1 Introduction
Nowadays, it is common to write a review of a product or service. 84% of consumers trust online reviews as much as a personal recommendation [22]; therefore, review sites have become crucial to consumers. Enterprises consider those reviews as feedback for their products [4]. It allows them to analyze strengths and weaknesses in order to improve the service or product.
Recent research focuses on analyzing and managing those reviews using natural language processing. Aspect-based sentiment analysis not only determines a positive or negative assessment, but also identifies the most important characteristics or aspects of the text [17, 7]. For example, the following review, A bad service cannot be saved by a good food, should be classified as positive on the food area, but negative on the service area. It is a major technological challenge [20] because even humans often disagree on the sentiment of a given text, and moreover, on the aspect that the text is talking about.
Enterprises pursue a positive reputation as one of the most powerful marketing assets.

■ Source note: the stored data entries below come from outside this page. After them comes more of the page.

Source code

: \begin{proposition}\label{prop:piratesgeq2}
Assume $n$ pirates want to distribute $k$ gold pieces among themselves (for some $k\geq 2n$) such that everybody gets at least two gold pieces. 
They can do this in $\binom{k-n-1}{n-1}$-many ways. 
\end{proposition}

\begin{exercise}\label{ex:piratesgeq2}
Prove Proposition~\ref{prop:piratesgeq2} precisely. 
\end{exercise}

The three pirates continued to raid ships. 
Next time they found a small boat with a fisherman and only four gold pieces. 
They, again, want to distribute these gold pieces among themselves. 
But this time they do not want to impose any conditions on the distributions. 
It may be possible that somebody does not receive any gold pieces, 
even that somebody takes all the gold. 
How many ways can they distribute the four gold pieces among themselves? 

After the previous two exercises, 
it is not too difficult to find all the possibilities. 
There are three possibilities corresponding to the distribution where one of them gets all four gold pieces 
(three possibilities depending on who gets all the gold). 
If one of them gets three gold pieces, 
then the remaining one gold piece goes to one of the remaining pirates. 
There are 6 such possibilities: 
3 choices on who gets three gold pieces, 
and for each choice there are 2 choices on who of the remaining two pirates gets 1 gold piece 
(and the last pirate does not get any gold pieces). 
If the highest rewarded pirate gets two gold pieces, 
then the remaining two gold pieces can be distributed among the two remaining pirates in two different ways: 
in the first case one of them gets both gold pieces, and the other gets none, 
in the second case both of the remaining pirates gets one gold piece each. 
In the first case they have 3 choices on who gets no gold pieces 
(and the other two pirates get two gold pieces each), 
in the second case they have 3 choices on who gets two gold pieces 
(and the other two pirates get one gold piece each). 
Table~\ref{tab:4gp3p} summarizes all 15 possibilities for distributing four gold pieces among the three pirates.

This paper focuses on processing, analyzing, and categorizing the large accumulations of information generated from the reviews.
Our approach combines two deep learning models for aspect-based sentiment analysis. The reviews were normalized into five different data sets inputs for the test of the neural networks. We compare state-of-the-art approaches, and the performance of our aspect classification proposal is promising, but there is still work to do in the sentiment detection.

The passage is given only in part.